+++ Supplied material +++

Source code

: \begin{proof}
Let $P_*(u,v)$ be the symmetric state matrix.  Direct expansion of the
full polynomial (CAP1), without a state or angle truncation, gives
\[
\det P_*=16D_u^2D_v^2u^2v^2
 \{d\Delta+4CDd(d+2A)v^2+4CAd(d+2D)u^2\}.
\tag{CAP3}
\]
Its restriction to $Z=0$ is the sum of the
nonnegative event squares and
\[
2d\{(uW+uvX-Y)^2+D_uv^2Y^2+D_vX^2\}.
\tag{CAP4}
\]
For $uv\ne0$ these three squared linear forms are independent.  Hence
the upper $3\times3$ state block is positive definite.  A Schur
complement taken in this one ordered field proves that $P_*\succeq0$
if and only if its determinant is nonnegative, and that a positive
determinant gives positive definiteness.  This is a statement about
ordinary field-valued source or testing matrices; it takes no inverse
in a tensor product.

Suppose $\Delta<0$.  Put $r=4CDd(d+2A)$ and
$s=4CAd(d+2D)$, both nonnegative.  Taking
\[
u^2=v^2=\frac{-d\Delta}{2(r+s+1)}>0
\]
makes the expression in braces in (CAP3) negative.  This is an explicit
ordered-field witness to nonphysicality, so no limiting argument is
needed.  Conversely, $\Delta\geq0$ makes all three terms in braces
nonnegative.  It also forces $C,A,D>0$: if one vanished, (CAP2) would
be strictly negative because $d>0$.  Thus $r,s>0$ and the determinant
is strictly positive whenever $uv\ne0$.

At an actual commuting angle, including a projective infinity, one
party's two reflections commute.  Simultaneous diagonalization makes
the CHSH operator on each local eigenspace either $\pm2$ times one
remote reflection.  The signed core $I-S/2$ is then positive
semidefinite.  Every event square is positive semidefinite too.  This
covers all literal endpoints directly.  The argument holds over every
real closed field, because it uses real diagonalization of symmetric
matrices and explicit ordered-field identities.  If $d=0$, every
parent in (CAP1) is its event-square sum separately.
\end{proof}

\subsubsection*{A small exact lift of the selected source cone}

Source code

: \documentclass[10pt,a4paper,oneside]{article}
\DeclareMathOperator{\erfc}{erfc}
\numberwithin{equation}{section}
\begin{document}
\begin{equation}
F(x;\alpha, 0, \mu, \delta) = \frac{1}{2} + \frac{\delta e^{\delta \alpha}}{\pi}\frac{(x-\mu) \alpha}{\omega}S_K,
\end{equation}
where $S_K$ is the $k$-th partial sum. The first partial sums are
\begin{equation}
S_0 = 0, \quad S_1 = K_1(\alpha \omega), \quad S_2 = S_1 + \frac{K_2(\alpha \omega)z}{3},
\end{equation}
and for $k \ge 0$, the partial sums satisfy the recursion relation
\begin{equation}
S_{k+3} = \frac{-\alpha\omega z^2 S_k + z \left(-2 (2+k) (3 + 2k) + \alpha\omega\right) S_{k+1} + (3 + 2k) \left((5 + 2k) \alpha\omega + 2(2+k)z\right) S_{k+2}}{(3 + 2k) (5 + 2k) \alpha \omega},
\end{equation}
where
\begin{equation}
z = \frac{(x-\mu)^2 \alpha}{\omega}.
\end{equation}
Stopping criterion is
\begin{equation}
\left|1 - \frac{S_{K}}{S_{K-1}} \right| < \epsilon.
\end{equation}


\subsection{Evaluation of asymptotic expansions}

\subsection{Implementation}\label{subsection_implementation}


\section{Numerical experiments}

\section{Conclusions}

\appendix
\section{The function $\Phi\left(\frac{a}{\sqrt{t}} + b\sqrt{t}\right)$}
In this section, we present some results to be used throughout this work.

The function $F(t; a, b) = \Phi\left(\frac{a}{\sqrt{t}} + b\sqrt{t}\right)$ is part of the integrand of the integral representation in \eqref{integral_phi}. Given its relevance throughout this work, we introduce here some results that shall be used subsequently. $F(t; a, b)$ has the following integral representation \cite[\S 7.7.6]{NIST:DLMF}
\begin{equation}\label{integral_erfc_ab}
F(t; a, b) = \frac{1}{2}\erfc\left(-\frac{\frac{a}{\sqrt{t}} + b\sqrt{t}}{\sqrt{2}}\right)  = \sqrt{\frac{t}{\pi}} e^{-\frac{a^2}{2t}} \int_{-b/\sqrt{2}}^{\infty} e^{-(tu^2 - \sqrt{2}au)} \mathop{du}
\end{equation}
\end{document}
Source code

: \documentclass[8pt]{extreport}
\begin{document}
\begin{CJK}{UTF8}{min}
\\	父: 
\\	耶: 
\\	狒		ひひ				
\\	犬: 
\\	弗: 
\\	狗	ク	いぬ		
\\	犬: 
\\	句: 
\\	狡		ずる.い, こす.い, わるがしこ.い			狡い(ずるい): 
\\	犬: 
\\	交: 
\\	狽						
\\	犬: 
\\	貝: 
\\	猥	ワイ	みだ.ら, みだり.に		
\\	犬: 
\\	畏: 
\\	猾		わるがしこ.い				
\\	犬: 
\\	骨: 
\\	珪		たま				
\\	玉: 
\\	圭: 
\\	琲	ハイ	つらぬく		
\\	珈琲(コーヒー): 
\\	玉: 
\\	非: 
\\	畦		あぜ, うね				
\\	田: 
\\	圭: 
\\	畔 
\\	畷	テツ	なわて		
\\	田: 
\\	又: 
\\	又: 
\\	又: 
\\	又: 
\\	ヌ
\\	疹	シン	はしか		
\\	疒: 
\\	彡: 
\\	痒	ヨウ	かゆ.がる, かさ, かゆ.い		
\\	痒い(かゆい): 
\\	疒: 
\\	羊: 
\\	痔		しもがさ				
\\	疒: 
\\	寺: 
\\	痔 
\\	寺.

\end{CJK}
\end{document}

+++

Each record above should be reproduced in full, exactly as it stands.

> Answer box
Source code

: \begin{proof}
Let $P_*(u,v)$ be the symmetric state matrix.  Direct expansion of the
full polynomial (CAP1), without a state or angle truncation, gives
\[
\det P_*=16D_u^2D_v^2u^2v^2
 \{d\Delta+4CDd(d+2A)v^2+4CAd(d+2D)u^2\}.
\tag{CAP3}
\]
Its restriction to $Z=0$ is the sum of the
nonnegative event squares and
\[
2d\{(uW+uvX-Y)^2+D_uv^2Y^2+D_vX^2\}.
\tag{CAP4}
\]
For $uv\ne0$ these three squared linear forms are independent.  Hence
the upper $3\times3$ state block is positive definite.  A Schur
complement taken in this one ordered field proves that $P_*\succeq0$
if and only if its determinant is nonnegative, and that a positive
determinant gives positive definiteness.  This is a statement about
ordinary field-valued source or testing matrices; it takes no inverse
in a tensor product.

Suppose $\Delta<0$.  Put $r=4CDd(d+2A)$ and
$s=4CAd(d+2D)$, both nonnegative.  Taking
\[
u^2=v^2=\frac{-d\Delta}{2(r+s+1)}>0
\]
makes the expression in braces in (CAP3) negative.  This is an explicit
ordered-field witness to nonphysicality, so no limiting argument is
needed.  Conversely, $\Delta\geq0$ makes all three terms in braces
nonnegative.  It also forces $C,A,D>0$: if one vanished, (CAP2) would
be strictly negative because $d>0$.  Thus $r,s>0$ and the determinant
is strictly positive whenever $uv\ne0$.

At an actual commuting angle, including a projective infinity, one
party's two reflections commute.  Simultaneous diagonalization makes
the CHSH operator on each local eigenspace either $\pm2$ times one
remote reflection.  The signed core $I-S/2$ is then positive
semidefinite.  Every event square is positive semidefinite too.  This
covers all literal endpoints directly.  The argument holds over every
real closed field, because it uses real diagonalization of symmetric
matrices and explicit ordered-field identities.  If $d=0$, every
parent in (CAP1) is its event-square sum separately.
\end{proof}

\subsubsection*{A small exact lift of the selected source cone}

Source code

: \documentclass[10pt,a4paper,oneside]{article}
\DeclareMathOperator{\erfc}{erfc}
\numberwithin{equation}{section}
\begin{document}
\begin{equation}
F(x;\alpha, 0, \mu, \delta) = \frac{1}{2} + \frac{\delta e^{\delta \alpha}}{\pi}\frac{(x-\mu) \alpha}{\omega}S_K,
\end{equation}
where $S_K$ is the $k$-th partial sum. The first partial sums are
\begin{equation}
S_0 = 0, \quad S_1 = K_1(\alpha \omega), \quad S_2 = S_1 + \frac{K_2(\alpha \omega)z}{3},
\end{equation}
and for $k \ge 0$, the partial sums satisfy the recursion relation
\begin{equation}
S_{k+3} = \frac{-\alpha\omega z^2 S_k + z \left(-2 (2+k) (3 + 2k) + \alpha\omega\right) S_{k+1} + (3 + 2k) \left((5 + 2k) \alpha\omega + 2(2+k)z\right) S_{k+2}}{(3 + 2k) (5 + 2k) \alpha \omega},
\end{equation}
where
\begin{equation}
z = \frac{(x-\mu)^2 \alpha}{\omega}.
\end{equation}
Stopping criterion is
\begin{equation}
\left|1 - \frac{S_{K}}{S_{K-1}} \right| < \epsilon.
\end{equation}


\subsection{Evaluation of asymptotic expansions}

\subsection{Implementation}\label{subsection_implementation}


\section{Numerical experiments}

\section{Conclusions}

\appendix
\section{The function $\Phi\left(\frac{a}{\sqrt{t}} + b\sqrt{t}\right)$}
In this section, we present some results to be used throughout this work.

The function $F(t; a, b) = \Phi\left(\frac{a}{\sqrt{t}} + b\sqrt{t}\right)$ is part of the integrand of the integral representation in \eqref{integral_phi}. Given its relevance throughout this work, we introduce here some results that shall be used subsequently. $F(t; a, b)$ has the following integral representation \cite[\S 7.7.6]{NIST:DLMF}
\begin{equation}\label{integral_erfc_ab}
F(t; a, b) = \frac{1}{2}\erfc\left(-\frac{\frac{a}{\sqrt{t}} + b\sqrt{t}}{\sqrt{2}}\right)  = \sqrt{\frac{t}{\pi}} e^{-\frac{a^2}{2t}} \int_{-b/\sqrt{2}}^{\infty} e^{-(tu^2 - \sqrt{2}au)} \mathop{du}
\end{equation}
\end{document}
Source code

: \documentclass[8pt]{extreport}
\begin{document}
\begin{CJK}{UTF8}{min}
\\	父: 
\\	耶: 
\\	狒		ひひ				
\\	犬: 
\\	弗: 
\\	狗	ク	いぬ		
\\	犬: 
\\	句: 
\\	狡		ずる.い, こす.い, わるがしこ.い			狡い(ずるい): 
\\	犬: 
\\	交: 
\\	狽						
\\	犬: 
\\	貝: 
\\	猥	ワイ	みだ.ら, みだり.に		
\\	犬: 
\\	畏: 
\\	猾		わるがしこ.い				
\\	犬: 
\\	骨: 
\\	珪		たま				
\\	玉: 
\\	圭: 
\\	琲	ハイ	つらぬく		
\\	珈琲(コーヒー): 
\\	玉: 
\\	非: 
\\	畦		あぜ, うね				
\\	田: 
\\	圭: 
\\	畔 
\\	畷	テツ	なわて		
\\	田: 
\\	又: 
\\	又: 
\\	又: 
\\	又: 
\\	ヌ
\\	疹	シン	はしか		
\\	疒: 
\\	彡: 
\\	痒	ヨウ	かゆ.がる, かさ, かゆ.い		
\\	痒い(かゆい): 
\\	疒: 
\\	羊: 
\\	痔		しもがさ				
\\	疒: 
\\	寺: 
\\	痔 
\\	寺.

\end{CJK}
\end{document}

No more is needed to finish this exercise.